The objective right now is, first, provide a resource. Second, enhance that resource with a physical product. But we're seeing that so many people are making that choice to make a purchase because it makes sense. What their family needs right now is tools, not just for the scholastic STEM but also how do you talk to your children about their increased anxiety, about sibling rivalry, about grief and loss if this COVID-19 hits their family directly? Our product lines very much speak to the realities of families more so than at any other time.
Christensen: In the last 30 days our return customer rate is 27%, which I love seeing because, usually, it's like 40 to 50%, which shows the power of the organic community. But then I love seeing that new customers are coming to the brand and it is the result of our PR team and our earned media efforts coming to fruition all at the right time.
MP: What surprised you most during all of this?
Christensen: It has surprised me that with a lower marketing budget, our sales have doubled from what we have thought they would do. That's just a perfect mix of our team hustling hard to pivot to relevant content, to the community still showing up to support the brand and then new customers resonating with it.

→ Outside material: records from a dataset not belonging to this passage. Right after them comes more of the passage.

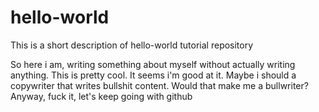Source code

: # hello-world
This is a short description of hello-world tutorial repository

So here i am, writing something about myself without actually writing anything. This is pretty cool. It seems i'm good at it. Maybe i should a copywriter that writes bullshit content. Would that make me a bullwriter? Anyway, fuck it, let's keep going with github
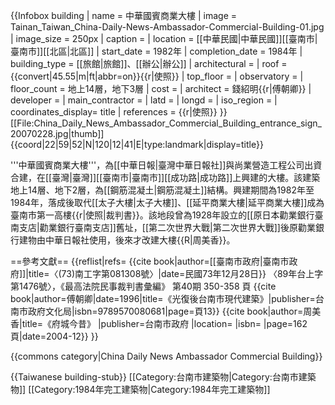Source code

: {{Infobox building
| name               = 中華國賓商業大樓
| image              = Tainan_Taiwan_China-Daily-News-Ambassador-Commercial-Building-01.jpg
| image_size         = 250px
| caption            = 
| location           = [[中華民國|中華民國]][[臺南市|臺南市]][[北區|北區]]
| start_date         = 1982年
| completion_date    = 1984年
| building_type      = [[旅館|旅館]]、[[辦公|辦公]]
| architectural      = 
| roof               = {{convert|45.55|m|ft|abbr=on}}{{r|使照}}
| top_floor          = 
| observatory        = 
| floor_count        = 地上14層，地下3層
| cost               = 
| architect          = 錢紹明{{r|傅朝卿}}
| developer          = 
| main_contractor    = 
| latd  = 
| longd = 
| iso_region         = 
| coordinates_display= title
| references         = {{r|使照}}
}}
[[File:China_Daily_News_Ambassador_Commercial_Building_entrance_sign_20070228.jpg|thumb]]
{{coord|22|59|52|N|120|12|41|E|type:landmark|display=title}}

'''中華國賓商業大樓'''，為[[中華日報|臺灣中華日報社]]與尚業營造工程公司出資合建，在[[臺灣|臺灣]][[臺南市|臺南市]][[成功路|成功路]]上興建的大樓。該建築地上14層、地下2層，為[[鋼筋混凝土|鋼筋混凝土]]結構。興建期間為1982年至1984年，落成後取代[[太子大樓|太子大樓]]、[[延平商業大樓|延平商業大樓]]成為臺南市第一高樓{{r|使照|裁判書}}。該地段曾為1928年設立的[[原日本勸業銀行臺南支店|勸業銀行臺南支店]]舊址，[[第二次世界大戰|第二次世界大戰]]後原勸業銀行建物由中華日報社使用，後來才改建大樓{{R|周美香}}。

==參考文獻==
{{reflist|refs=
<ref name="使照">{{cite book|author=[[臺南市政府|臺南市政府]]|title=〈(73)南工字第081308號〉|date=民國73年12月28日}}</ref>
<ref name="裁判書">〈89年台上字第1476號〉，《最高法院民事裁判書彙編》 第40期 350-358 頁</ref>
<ref name="傅朝卿">{{cite book|author=傅朝卿|date=1996|title=《光復後台南市現代建築》|publisher=台南市政府文化局|isbn=9789570080681|page=頁13}}</ref>
<ref name="周美香">{{cite book|author=周美香|title=《府城今昔》 |publisher=台南市政府 |location= |isbn= |page=162頁|date=2004-12}}</ref>
}}

{{commons category|China Daily News Ambassador Commercial Building}}

{{Taiwanese building-stub}}
[[Category:台南市建築物|Category:台南市建築物]]
[[Category:1984年完工建築物|Category:1984年完工建築物]]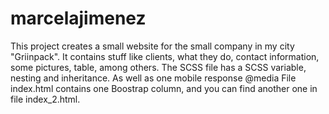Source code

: # marcelajimenez

This project creates a small website for the small company in my city "Griinpack".
It contains stuff like clients, what they do, contact information, some pictures, table, among others.
The SCSS file has a SCSS variable, nesting and inheritance. As well as one mobile response @media
File index.html contains one Boostrap column, and you can find another one in file index_2.html.
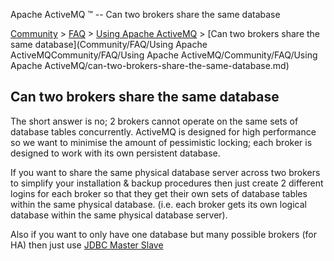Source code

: Apache ActiveMQ ™ -- Can two brokers share the same database 

[Community](community.md) > [FAQ](CommunityCommunity/Community/faq.md) > [Using Apache ActiveMQ](Community/FAQCommunity/FAQ/Community/FAQ/using-apache-activemq.md) > [Can two brokers share the same database](Community/FAQ/Using Apache ActiveMQCommunity/FAQ/Using Apache ActiveMQ/Community/FAQ/Using Apache ActiveMQ/can-two-brokers-share-the-same-database.md)


Can two brokers share the same database
---------------------------------------

The short answer is no; 2 brokers cannot operate on the same sets of database tables concurrently. ActiveMQ is designed for high performance so we want to minimise the amount of pessimistic locking; each broker is designed to work with its own persistent database.

If you want to share the same physical database server across two brokers to simplify your installation & backup procedures then just create 2 different logins for each broker so that they get their own sets of database tables within the same physical database. (i.e. each broker gets its own logical database within the same physical database server).

Also if you want to only have one database but many possible brokers (for HA) then just use [JDBC Master Slave](Features/Clustering/MasterSlaveFeatures/Clustering/MasterSlave/Features/Clustering/MasterSlave/jdbc-master-slave.md)

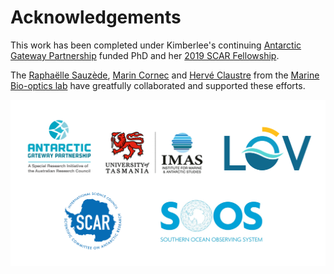 # Acknowledgements

This work has been completed under Kimberlee's continuing [Antarctic Gateway Partnership](https://www.imas.utas.edu.au/antarctic-gateway-partnership) funded PhD and her [2019 SCAR Fellowship](https://www.scar.org/awards/fellowships/overview/).

The [Raphaëlle Sauzède](https://www.researchgate.net/profile/Raphaelle_Sauzede), [Marin Cornec](https://www.researchgate.net/profile/Marin_Cornec) and [Hervé Claustre](https://www.researchgate.net/profile/Herve_Claustre) from the [Marine Bio-optics lab](http://omtab.obs-vlfr.fr/index.htm) have greatfully collaborated and supported these efforts.

![Logos](./Ack.png)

Holfert: There wasn't a moment to project ahead of time because it happened so quickly. But what we did see was that that lower ad budget actually didn't affect us in the way that we had projected in that cost per clicks are so low right now in our media. So that has helped us out quite a bit and being able to stretch those dollars. And seeing that community show up in a way that's amazing and really heart-warming, to see how many people are turning to this brand as a resource. We are a mission-based company, first and foremost, and to see that really resonating with people right now is the silver lining in all of this.
MP: Do either of you expect something that's going to change permanently after this in terms of your product, your customers, online marketing?
Christensen: I think it will change the trajectory of the brand in the sense that we started out kind of us this "mom made," cute little hustle from these educators and it was more about the product. Now it's really leaning into the educational component of the brand, which is really exciting. That will permanently change the direction of the brand.